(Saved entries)

=== Begin Enclosure ===

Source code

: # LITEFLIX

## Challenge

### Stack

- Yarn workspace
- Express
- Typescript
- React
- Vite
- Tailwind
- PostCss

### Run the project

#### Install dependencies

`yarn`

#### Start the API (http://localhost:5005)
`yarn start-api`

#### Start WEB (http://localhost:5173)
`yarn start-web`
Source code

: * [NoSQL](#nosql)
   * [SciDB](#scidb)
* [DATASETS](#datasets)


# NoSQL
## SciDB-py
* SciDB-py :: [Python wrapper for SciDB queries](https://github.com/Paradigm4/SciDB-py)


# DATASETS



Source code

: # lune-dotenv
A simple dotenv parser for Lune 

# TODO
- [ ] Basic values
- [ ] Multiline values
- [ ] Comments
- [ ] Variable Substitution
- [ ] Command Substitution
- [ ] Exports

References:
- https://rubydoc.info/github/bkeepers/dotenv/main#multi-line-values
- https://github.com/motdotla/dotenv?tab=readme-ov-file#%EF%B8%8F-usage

=== End Enclosure ===

Look through the entries and find each line that has the string "github". Copy those lines.

Solution to this task ::
* SciDB-py :: [Python wrapper for SciDB queries](https://github.com/Paradigm4/SciDB-py)
- https://rubydoc.info/github/bkeepers/dotenv/main#multi-line-values
- https://github.com/motdotla/dotenv?tab=readme-ov-file#%EF%B8%8F-usage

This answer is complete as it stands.